Un moyen qui peut nous aider à vivre de plus en plus dans le présent, c’est, paradoxalement, de penser souvent à la mort. C’est une caractéristique de la mort de nous ramener au présent... Dans un article sur la relaxation quelqu’un donnait le conseil de s’imaginer qu’on allait mourir le jour même. Un lecteur écrivait quelques semaines plus tard : “ Cela a bien marché : j’ai travaillé comme si tout devait prendre fin le soir même. J’ai laissé de côté des choses moins urgentes pour me donner totalement aux choses importantes.”
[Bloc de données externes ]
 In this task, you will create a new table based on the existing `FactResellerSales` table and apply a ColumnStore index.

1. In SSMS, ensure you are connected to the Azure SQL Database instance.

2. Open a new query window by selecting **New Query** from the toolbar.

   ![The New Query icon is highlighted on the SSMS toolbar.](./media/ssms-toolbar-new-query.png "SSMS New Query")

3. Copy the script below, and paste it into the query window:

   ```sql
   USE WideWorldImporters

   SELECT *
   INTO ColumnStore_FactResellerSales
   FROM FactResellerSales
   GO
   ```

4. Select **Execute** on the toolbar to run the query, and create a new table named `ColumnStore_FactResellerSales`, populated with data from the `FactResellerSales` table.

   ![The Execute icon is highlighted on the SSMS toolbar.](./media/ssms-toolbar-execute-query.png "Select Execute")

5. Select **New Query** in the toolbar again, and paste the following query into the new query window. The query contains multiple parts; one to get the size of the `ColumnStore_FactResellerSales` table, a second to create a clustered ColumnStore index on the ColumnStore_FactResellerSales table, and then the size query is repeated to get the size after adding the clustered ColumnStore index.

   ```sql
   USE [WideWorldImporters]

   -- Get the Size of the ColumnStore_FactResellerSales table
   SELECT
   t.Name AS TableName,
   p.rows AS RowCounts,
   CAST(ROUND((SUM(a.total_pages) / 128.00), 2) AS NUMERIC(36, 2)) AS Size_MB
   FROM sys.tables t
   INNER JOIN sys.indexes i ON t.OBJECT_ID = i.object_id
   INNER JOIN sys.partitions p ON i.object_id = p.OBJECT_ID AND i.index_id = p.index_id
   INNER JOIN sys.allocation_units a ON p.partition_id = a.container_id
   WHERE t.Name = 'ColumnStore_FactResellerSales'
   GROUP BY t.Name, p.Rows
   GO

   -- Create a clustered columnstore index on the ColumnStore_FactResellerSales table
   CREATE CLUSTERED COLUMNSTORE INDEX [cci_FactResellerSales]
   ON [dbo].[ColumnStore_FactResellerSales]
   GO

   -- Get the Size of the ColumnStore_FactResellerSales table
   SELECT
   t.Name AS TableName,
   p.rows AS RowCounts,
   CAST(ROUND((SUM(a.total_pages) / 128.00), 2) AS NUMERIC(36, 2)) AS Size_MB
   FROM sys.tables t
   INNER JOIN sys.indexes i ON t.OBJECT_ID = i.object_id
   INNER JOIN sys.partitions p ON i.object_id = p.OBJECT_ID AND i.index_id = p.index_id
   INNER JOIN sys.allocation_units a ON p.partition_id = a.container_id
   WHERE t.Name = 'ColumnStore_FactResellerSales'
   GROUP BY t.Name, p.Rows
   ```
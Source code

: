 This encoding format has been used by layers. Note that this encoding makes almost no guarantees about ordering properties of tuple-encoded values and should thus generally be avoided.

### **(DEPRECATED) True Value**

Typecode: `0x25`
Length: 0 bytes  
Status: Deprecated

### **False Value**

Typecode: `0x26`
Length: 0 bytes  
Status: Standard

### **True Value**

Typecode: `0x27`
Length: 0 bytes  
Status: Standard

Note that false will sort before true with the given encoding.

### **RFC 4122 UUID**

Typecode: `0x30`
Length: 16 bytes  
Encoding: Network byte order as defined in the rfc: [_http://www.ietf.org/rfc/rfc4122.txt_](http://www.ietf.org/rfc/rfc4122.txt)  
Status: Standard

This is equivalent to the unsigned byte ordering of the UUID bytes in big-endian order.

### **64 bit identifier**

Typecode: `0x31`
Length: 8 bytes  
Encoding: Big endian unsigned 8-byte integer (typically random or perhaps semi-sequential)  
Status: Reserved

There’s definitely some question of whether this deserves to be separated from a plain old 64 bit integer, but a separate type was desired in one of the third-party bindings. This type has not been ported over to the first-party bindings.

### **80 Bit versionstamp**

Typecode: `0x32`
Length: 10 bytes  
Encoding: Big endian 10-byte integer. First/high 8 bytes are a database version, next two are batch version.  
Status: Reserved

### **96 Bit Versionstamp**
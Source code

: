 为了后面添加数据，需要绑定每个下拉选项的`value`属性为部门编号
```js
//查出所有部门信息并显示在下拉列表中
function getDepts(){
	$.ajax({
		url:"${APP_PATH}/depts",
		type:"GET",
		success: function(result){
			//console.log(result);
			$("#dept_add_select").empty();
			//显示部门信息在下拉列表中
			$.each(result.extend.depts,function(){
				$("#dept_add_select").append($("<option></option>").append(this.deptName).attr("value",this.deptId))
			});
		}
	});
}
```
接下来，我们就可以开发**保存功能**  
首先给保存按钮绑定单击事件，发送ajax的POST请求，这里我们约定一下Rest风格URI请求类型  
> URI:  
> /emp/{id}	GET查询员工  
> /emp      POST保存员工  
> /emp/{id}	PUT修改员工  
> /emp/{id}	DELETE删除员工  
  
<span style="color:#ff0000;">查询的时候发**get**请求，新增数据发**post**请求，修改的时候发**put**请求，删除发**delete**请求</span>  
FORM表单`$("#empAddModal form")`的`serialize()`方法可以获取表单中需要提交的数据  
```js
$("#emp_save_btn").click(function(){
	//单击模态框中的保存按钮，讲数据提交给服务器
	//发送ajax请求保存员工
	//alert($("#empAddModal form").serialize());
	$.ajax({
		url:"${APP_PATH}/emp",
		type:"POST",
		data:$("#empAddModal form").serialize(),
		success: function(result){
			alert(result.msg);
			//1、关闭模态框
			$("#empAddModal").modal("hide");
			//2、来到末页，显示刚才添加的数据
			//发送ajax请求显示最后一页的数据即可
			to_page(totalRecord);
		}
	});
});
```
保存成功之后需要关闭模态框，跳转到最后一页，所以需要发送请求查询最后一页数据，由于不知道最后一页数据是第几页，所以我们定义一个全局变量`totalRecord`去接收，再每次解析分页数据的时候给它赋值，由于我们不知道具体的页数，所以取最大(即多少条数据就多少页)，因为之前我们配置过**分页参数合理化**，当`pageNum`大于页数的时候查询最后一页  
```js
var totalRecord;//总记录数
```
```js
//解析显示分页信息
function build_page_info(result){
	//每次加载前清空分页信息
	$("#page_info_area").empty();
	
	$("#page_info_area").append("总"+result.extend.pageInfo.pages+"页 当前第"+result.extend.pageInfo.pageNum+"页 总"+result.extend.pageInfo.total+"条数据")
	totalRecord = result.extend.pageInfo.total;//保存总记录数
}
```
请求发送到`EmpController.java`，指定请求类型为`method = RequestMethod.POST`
Celui qui s’essaie à vivre au présent remarquera bientôt que beaucoup de choses commencent à changer dans sa vie,... On est de moins en moins gêné par le manque de temps... La vie au présent libère une quantité inouïe de temps qui auparavant était perdue du fait de notre dispersion : on ne consacrait au travail que la moitié de son être... maintenant on travaille de tout son être et tout se passe en souplesse... Plus on travaille calmement dans le présent, plus le temps se montre élastique.

Vivre au présent ouvre la personne à ce qui est nouveau. Elle y fait l’expérience de son affinité avec le totalement nouveau, Dieu. On en vient aussi à porter un autre regard sur l’homme. On découvre l’originalité de chaque personne (parce qu’on y est tout à coup attentif). Chaque personne devient neuve, unique, importante... Celui qui vit dans la nouveauté vit aussi dans une éternelle jeunesse. Ce qui est propre à la vieillesse, c’est la routine, la répétition stérile d’habitudes durcies. Mais pour l’enfant tout est nouveau... il vit dans l’étonnement. Là encore, nous devons redevenir des enfants. On n’a plus besoin alors de comparer : tout est bien, tout est unique, tout a une plénitude intérieure...

Plus on vit dans le temps, dans le maintenant, plus on travaille comme Dieu, c’est-à-dire tout simplement en étant. On ne cherche pas par un tel travail à gagner quelque chose, à remplir ses greniers. On est tout simplement, on aime, on donne, on sert.

(Extrait de "Méditation chrétienne profonde", de Wilfrid Stinissen, carme suédois)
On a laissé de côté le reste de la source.